WORK ITEM:
Search the data for the string "experiment" and extract every line where it appears.

INFORMATION PROVIDED START

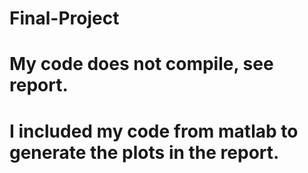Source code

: # Final-Project
# My code does not compile, see report.
# I included my code from matlab to generate the plots in the report.
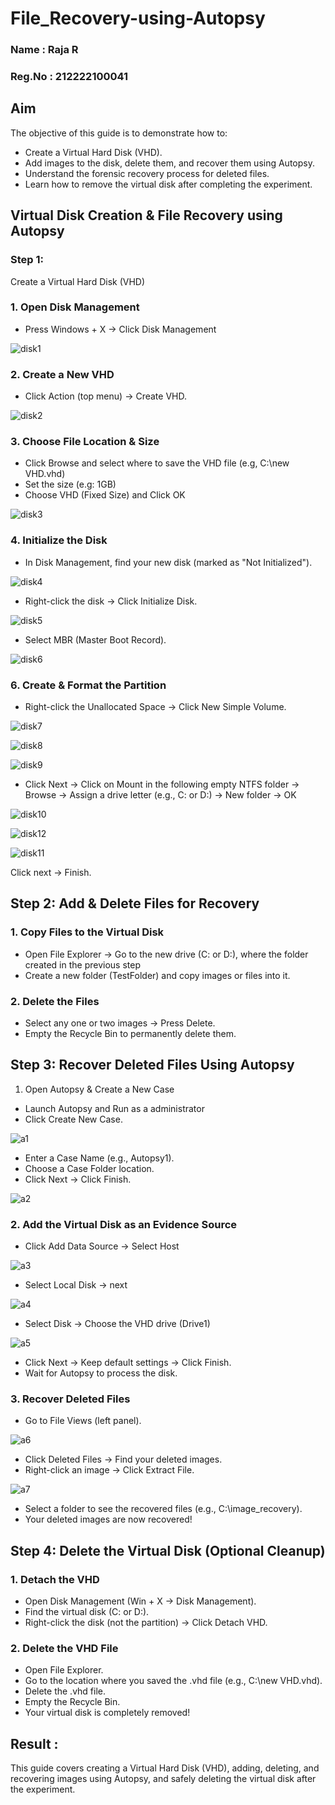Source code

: # File_Recovery-using-Autopsy
### Name : Raja R
### Reg.No : 212222100041
## Aim
The objective of this guide is to demonstrate how to:

- Create a Virtual Hard Disk (VHD).
- Add images to the disk, delete them, and recover them using Autopsy.
- Understand the forensic recovery process for deleted files.
- Learn how to remove the virtual disk after completing the experiment.

## Virtual Disk Creation & File Recovery using Autopsy
### Step 1:
Create a Virtual Hard Disk (VHD)

### 1. Open Disk Management
- Press Windows + X → Click Disk Management

![disk1](https://github.com/user-attachments/assets/f5f69c3b-f2d9-4171-b5cc-fa4a589597d5)


### 2. Create a New VHD

- Click Action (top menu) → Create VHD.

![disk2](https://github.com/user-attachments/assets/e448bb5c-c84b-4fff-86f1-0da8fed39473)


### 3. Choose File Location & Size

- Click Browse and select where to save the VHD file (e.g, C:\new VHD.vhd)
- Set the size (e.g: 1GB)
- Choose VHD (Fixed Size) and Click OK

![disk3](https://github.com/user-attachments/assets/5c7ad16c-653a-4336-b6a4-9073e551f059)


### 4. Initialize the Disk
- In Disk Management, find your new disk (marked as "Not Initialized").

![disk4](https://github.com/user-attachments/assets/e11238fd-fc4d-4172-b1e6-62953e35625d)

- Right-click the disk → Click Initialize Disk.


![disk5](https://github.com/user-attachments/assets/057fe017-0b93-4c02-9113-6bb14770a4ae)


- Select MBR (Master Boot Record).

![disk6](https://github.com/user-attachments/assets/a22c12ec-2ad2-407b-9fb2-29e1a8a58bec)


### 6. Create & Format the Partition
- Right-click the Unallocated Space → Click New Simple Volume.

![disk7](https://github.com/user-attachments/assets/49976d36-5c05-48c0-a192-68b5aad1e6f8)

![disk8](https://github.com/user-attachments/assets/178181ce-e985-466d-a470-0cc55f05ab71)

![disk9](https://github.com/user-attachments/assets/494599df-8dd3-48c3-b6c2-312fab049d6b)


- Click Next → Click on Mount in the following empty NTFS folder → Browse → Assign a drive letter (e.g., C: or D:) → New folder → OK

![disk10](https://github.com/user-attachments/assets/1f29da14-0843-42e0-9a7a-4aaee6f7d3d1)

![disk12](https://github.com/user-attachments/assets/3f449e6f-a228-442f-a42b-357120509cea)


![disk11](https://github.com/user-attachments/assets/0b19b8f4-5add-4253-b4ef-d708106c4a5a)


Click next → Finish.
## Step 2: Add & Delete Files for Recovery
### 1. Copy Files to the Virtual Disk
- Open File Explorer → Go to the new drive (C: or D:), where the folder created in the previous step
- Create a new folder (TestFolder) and copy images or files into it.
### 2. Delete the Files
- Select any one or two images → Press Delete.
- Empty the Recycle Bin to permanently delete them.
## Step 3: Recover Deleted Files Using Autopsy
1. Open Autopsy & Create a New Case
- Launch Autopsy and Run as a administrator
- Click Create New Case.

![a1](https://github.com/user-attachments/assets/821f785a-6003-4de8-a552-643b4d95e10a)


- Enter a Case Name (e.g., Autopsy1).
- Choose a Case Folder location.
- Click Next → Click Finish.

![a2](https://github.com/user-attachments/assets/6dea0010-f136-4d89-9d41-602950688c6d)


### 2. Add the Virtual Disk as an Evidence Source
- Click Add Data Source → Select Host

![a3](https://github.com/user-attachments/assets/722c686a-29d9-4a1f-b053-4447c06297f9)


- Select Local Disk → next

![a4](https://github.com/user-attachments/assets/a6d62d11-e362-4596-a1ff-a030af4ec3d1)


- Select Disk → Choose the VHD drive (Drive1)

![a5](https://github.com/user-attachments/assets/7425f8e3-6e0c-4218-bf42-a139d936fd56)


- Click Next → Keep default settings → Click Finish.
- Wait for Autopsy to process the disk.
### 3. Recover Deleted Files
- Go to File Views (left panel).

![a6](https://github.com/user-attachments/assets/dd810271-2ca7-421b-a9bb-27acf92ec9d9)


- Click Deleted Files → Find your deleted images.
- Right-click an image → Click Extract File.

![a7](https://github.com/user-attachments/assets/1d86092d-1b2c-4ca8-982a-f8b264a5b3e5)

- Select a folder to see the recovered files (e.g., C:\image_recovery).
- Your deleted images are now recovered!

## Step 4: Delete the Virtual Disk (Optional Cleanup)
### 1. Detach the VHD
- Open Disk Management (Win + X → Disk Management).
- Find the virtual disk (C: or D:).
- Right-click the disk (not the partition) → Click Detach VHD.
### 2. Delete the VHD File
- Open File Explorer.
- Go to the location where you saved the .vhd file (e.g., C:\new VHD.vhd).
- Delete the .vhd file.
- Empty the Recycle Bin.
- Your virtual disk is completely removed!

## Result :
This guide covers creating a Virtual Hard Disk (VHD), adding, deleting, and recovering images using Autopsy, and safely deleting the virtual disk after the experiment.
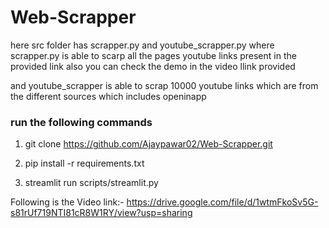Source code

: # Web-Scrapper
here src folder has scrapper.py and youtube_scrapper.py 
where scrapper.py is able to scarp all the pages youtube links present in the provided link also you can check the demo in the video llink provided 

and youtube_scrapper is able to scrap 10000 youtube links which are from the different sources which includes openinapp


### run the following commands
1. git clone https://github.com/Ajaypawar02/Web-Scrapper.git

2. pip install -r requirements.txt

3. streamlit run scripts/streamlit.py


Following is the Video link:- https://drive.google.com/file/d/1wtmFkoSv5G-s81rUf719NTI81cR8W1RY/view?usp=sharing

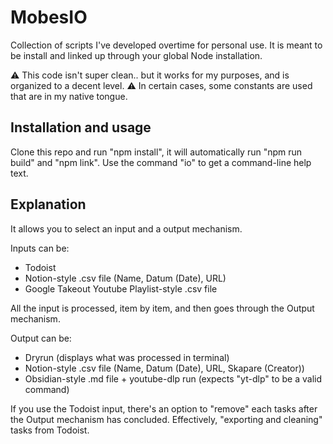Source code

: # MobesIO
Collection of scripts I've developed overtime for personal use.
It is meant to be install and linked up through your global Node installation.

⚠ This code isn't super clean.. but it works for my purposes, and is organized to a decent level. 
⚠ In certain cases, some constants are used that are in my native tongue.

## Installation and usage
Clone this repo and run "npm install", it will automatically run "npm run build" and "npm link".
Use the command "io" to get a command-line help text.

## Explanation
It allows you to select an input and a output mechanism.

Inputs can be:
* Todoist
* Notion-style .csv file (Name, Datum (Date), URL)
* Google Takeout Youtube Playlist-style .csv file

All the input is processed, item by item, and then goes through the Output mechanism.

Output can be:
* Dryrun (displays what was processed in terminal)
* Notion-style .csv file (Name, Datum (Date), URL, Skapare (Creator))
* Obsidian-style .md file + youtube-dlp run (expects "yt-dlp" to be a valid command)

If you use the Todoist input, there's an option to "remove" each tasks after the Output mechanism has concluded. Effectively, "exporting and cleaning" tasks from Todoist.
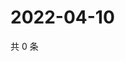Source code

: # 2022-04-10

共 0 条

<!-- BEGIN WEIBO -->
<!-- 最后更新时间 Sun Apr 10 2022 12:19:19 GMT+0800 (China Standard Time) -->

<!-- END WEIBO -->
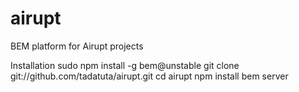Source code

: airupt
======

BEM platform for Airupt projects

Installation
    sudo npm install -g bem@unstable
    git clone git://github.com/tadatuta/airupt.git
    cd airupt
    npm install
    bem server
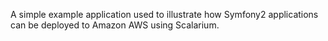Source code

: A simple example application used to illustrate how Symfony2 applications can be deployed to Amazon AWS using Scalarium.

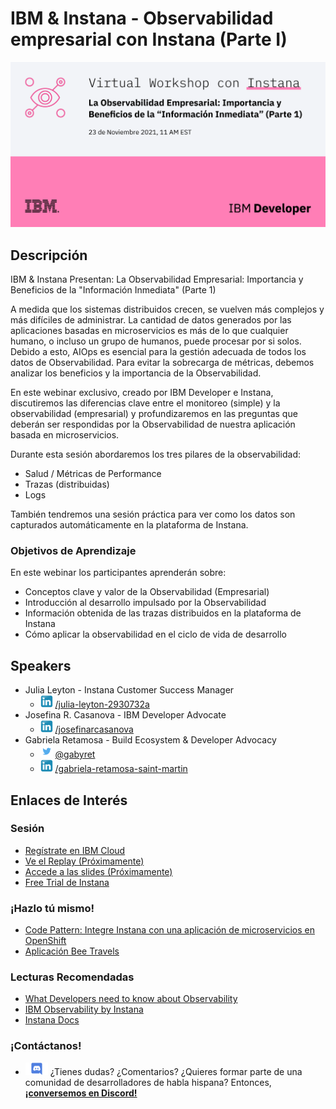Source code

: # IBM & Instana - Observabilidad empresarial con Instana (Parte I)

![banner evento](./images/IBM_Developer-GSI_Series-Instana_1266-crowdcast-1200x630.png)

## Descripción

IBM & Instana Presentan: La Observabilidad Empresarial: Importancia y Beneficios de la "Información Inmediata" (Parte 1)

A medida que los sistemas distribuidos crecen, se vuelven más complejos y más difíciles de administrar. La cantidad de datos generados por las aplicaciones basadas en microservicios es más de lo que cualquier humano, o incluso un grupo de humanos, puede procesar por si solos. Debido a esto, AIOps es esencial para la gestión adecuada de todos los datos de Observabilidad. Para evitar la sobrecarga de métricas, debemos analizar los beneficios y la importancia de la Observabilidad.

En este webinar exclusivo, creado por IBM Developer e Instana, discutiremos las diferencias clave entre el monitoreo (simple) y la observabilidad (empresarial) y profundizaremos en las preguntas que deberán ser respondidas por la Observabilidad de nuestra aplicación basada en microservicios. 

Durante esta sesión abordaremos los tres pilares de la observabilidad: 

- Salud / Métricas de Performance
- Trazas (distribuidas)
- Logs
 
También tendremos una sesión práctica para ver como los datos son capturados automáticamente en la plataforma de Instana.

### Objetivos de Aprendizaje

En este webinar los participantes aprenderán sobre:

- Conceptos clave y valor de la Observabilidad (Empresarial)
- Introducción al desarrollo impulsado por la Observabilidad
- Información obtenida de las trazas distribuidos en la plataforma de Instana
- Cómo aplicar la observabilidad en el ciclo de vida de desarrollo

## Speakers

- Julia Leyton - Instana Customer Success Manager
  - ![LinkedIn Icon](../../../images/icon_linkedin_small.png) [/julia-leyton-2930732a](https://www.linkedin.com/in/julia-leyton-2930732a/)
- Josefina R. Casanova - IBM Developer Advocate
  - ![LinkedIn Icon](../../../images/icon_linkedin_small.png) [/josefinarcasanova](https://www.linkedin.com/in/josefinarcasanova/)
- Gabriela Retamosa - Build Ecosystem & Developer Advocacy 
  - ![Twitter Icon](../../../images/icon_twitter_small.png) [@gabyret](https://twitter.com/gabyret)
  - ![LinkedIn Icon](../../../images/icon_linkedin_small.png) [/gabriela-retamosa-saint-martin](https://www.linkedin.com/in/gabriela-retamosa-saint-martin/)

## Enlaces de Interés

### Sesión

- [Regístrate en IBM Cloud](https://cloud.ibm.com/registration)
- [Ve el Replay (Próximamente)]()
- [Accede a las slides (Próximamente)]()
- [Free Trial de Instana](https://www.instana.com/trial/)

### ¡Hazlo tú mismo!

- [Code Pattern: Integre Instana con una aplicación de microservicios en OpenShift](../../../contenido/contenedores/Red%20Hat%20OpenShift/code_pattern-instana-rhos/README.md)
- [Aplicación Bee Travels](https://bee-travels.github.io/)

### Lecturas Recomendadas

- [What Developers need to know about Observability](https://drive.google.com/file/d/1vIKUriKKzsIq25kVKs-b-IhRTdEFDhPR/view)
- [IBM Observability by Instana](https://www.ibm.com/cloud/instana)
- [Instana Docs](https://www.instana.com/docs/)

### ¡Contáctanos!

- ![Discord Icon](../../../images/icon_discord_small.png) ¿Tienes dudas? ¿Comentarios? ¿Quieres formar parte de una comunidad de desarrolladores de habla hispana? Entonces,[**¡conversemos en Discord!**](https://discord.gg/yBs8YSnx9m)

INFORMATION PROVIDED END

RESULT OF THIS TASK:
- Learn how to remove the virtual disk after completing the experiment.
This guide covers creating a Virtual Hard Disk (VHD), adding, deleting, and recovering images using Autopsy, and safely deleting the virtual disk after the experiment.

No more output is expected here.